O que aprendi vendendo minha primeira empresa

José Carlos Semenzato é fundador da SMZTO, holding de franquias setoriais e investidor do Shark Tank Brasil

 

Ninguém monta uma empresa do zero com o intuito de vendê-la logo a seguir. Em regra, quem empreende busca antes de mais nada tornar o negócio viável e lucrativo. Se mais adiante o negócio vier a ser bem-sucedido e, em razão disso, atrair a atenção de interessados, bem, aí já é outra história. E foi exatamente isso o que aconteceu em 2010, quando vendi a Microlins. Na época, a empresa somava 700 franquias e mais de meio milhão de alunos em todo o país, números que, claro, a colocaram sob os holofotes do mercado, despertando o olhar de investidores.

Resultado: recebi uma proposta de compra equivalente a 16 vezes o lucro anual da rede. E não resisti. Por não ser da minha natureza a busca por compra e venda de empresas, minhas grandes motivações para a transação foram, sem dúvida, o montante oferecido e o desejo que eu tinha, naquele momento, de fechar para balanço e iniciar uma nova fase – um pouco depois, no mesmo ano, criei a SMZTO Holding de Franquias Multissetoriais, mas isso é tema para outro artigo.

Além de me dar tempo e garantir certa tranquilidade para pensar nos passos que daria a seguir, o crescimento – que culminou com a venda – da Microlins me trouxe vários ensinamentos. Uma das coisas que percebi foi que, depois de atingir certo porte – algo em torno de R$ 10 milhões de lucro anuais, com perspectiva de crescimento orgânico –, é comum que uma empresa se torne alvo de fundos de investimento interessados em adquiri-la, no todo ou em parte.

Mas creio que o primeiro grande aprendizado de todo o processo começou a se desenhar dois anos antes da venda propriamente dita. Em 2008, busquei um fundo de private equity para a compra de uma participação minoritária. Naquele momento, a ideia era apenas melhorar a governança do negócio, e a venda do controle acionário sequer passava pela minha cabeça. Na minha estratégia, fiz uma rodada de negociação no mercado, na qual restaram três fundos finalistas. E, entre eles, escolhi o que melhor se encaixava no perfil que eu imaginava para a Microlins.

Esse processo resultou na melhoria de uma gestão que já era competente, o que acabou por catapultar a empresa a um patamar onde se tornou simplesmente impossível ela não ser vista (e cobiçada!) por potenciais investidores.

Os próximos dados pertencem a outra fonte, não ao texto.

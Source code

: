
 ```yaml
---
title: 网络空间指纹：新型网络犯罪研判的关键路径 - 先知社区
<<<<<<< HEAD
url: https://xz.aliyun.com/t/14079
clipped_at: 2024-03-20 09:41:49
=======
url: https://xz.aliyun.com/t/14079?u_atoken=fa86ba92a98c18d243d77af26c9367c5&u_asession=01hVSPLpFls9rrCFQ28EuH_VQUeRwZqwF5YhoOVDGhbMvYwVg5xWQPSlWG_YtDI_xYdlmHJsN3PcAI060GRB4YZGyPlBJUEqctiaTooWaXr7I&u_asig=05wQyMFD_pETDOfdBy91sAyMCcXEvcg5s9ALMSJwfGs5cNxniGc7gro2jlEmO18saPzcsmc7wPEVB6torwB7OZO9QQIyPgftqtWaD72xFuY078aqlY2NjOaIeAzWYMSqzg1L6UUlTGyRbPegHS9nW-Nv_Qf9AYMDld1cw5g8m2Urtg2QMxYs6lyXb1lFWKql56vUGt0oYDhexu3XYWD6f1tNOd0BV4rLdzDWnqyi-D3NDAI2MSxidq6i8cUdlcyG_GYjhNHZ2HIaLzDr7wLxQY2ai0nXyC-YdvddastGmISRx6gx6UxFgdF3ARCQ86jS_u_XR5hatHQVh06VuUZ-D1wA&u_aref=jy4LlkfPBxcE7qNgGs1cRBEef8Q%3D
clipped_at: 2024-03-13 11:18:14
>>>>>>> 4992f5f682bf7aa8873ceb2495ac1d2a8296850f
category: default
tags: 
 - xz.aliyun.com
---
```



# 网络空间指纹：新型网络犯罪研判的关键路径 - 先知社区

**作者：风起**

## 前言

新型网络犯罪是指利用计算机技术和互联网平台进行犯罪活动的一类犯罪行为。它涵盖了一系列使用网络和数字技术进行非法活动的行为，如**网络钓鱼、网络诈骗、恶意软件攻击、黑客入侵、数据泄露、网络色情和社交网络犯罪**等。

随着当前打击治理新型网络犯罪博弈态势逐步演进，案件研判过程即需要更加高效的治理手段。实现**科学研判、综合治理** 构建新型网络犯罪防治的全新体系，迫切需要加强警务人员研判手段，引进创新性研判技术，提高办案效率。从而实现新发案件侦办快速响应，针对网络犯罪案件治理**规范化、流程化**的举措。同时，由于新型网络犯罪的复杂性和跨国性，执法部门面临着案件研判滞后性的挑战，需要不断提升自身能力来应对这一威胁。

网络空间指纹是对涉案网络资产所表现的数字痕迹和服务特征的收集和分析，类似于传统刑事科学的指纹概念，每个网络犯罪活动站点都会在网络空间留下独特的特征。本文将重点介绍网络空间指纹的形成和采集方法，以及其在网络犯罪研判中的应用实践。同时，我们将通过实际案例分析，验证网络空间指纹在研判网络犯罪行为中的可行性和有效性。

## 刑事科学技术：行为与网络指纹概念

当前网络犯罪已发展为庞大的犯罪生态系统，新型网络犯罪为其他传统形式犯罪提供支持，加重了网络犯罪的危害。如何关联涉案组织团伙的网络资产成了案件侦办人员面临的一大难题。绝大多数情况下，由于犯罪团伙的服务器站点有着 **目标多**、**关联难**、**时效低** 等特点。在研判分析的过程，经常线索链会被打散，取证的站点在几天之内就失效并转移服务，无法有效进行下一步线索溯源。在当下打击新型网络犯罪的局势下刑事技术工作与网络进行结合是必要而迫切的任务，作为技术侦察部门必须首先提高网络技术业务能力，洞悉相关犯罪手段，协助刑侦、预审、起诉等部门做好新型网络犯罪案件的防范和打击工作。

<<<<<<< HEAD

Além de líder no setor no qual atuava, a Microlins tinha capilaridade nacional, com forte geração de caixa – e números impressionantes, como os mencionados no começo do texto. Um negócio consolidado e pujante. Noutras palavras, um prato cheio para investidores.

Mas, por mais incrível e contraditório que possa parecer, mesmo com tudo tendo dado tão certo – do fortalecimento e da venda da Microlins até a criação da SMZTO –, eu não repetiria a mesma fórmula. Se você, amigo empreendedor, se encontra na posição em que eu estava em 2010, sugiro que faça o que eu digo – e não o que eu fiz na época: contrate uma assessoria de M&A (sigla em inglês para “mergers and acquisitions”, ou fusões e aquisições, em português).

Uma consultoria nesta área tem todos os elementos que irão te ajudar na escolha do melhor fundo.
Eu tive a sorte de ter conseguido vender – e bem, sem sobressaltos – sem uma assessoria. Mas, acredite, não recomendo e nem pretendo fazer novamente como na primeira vez.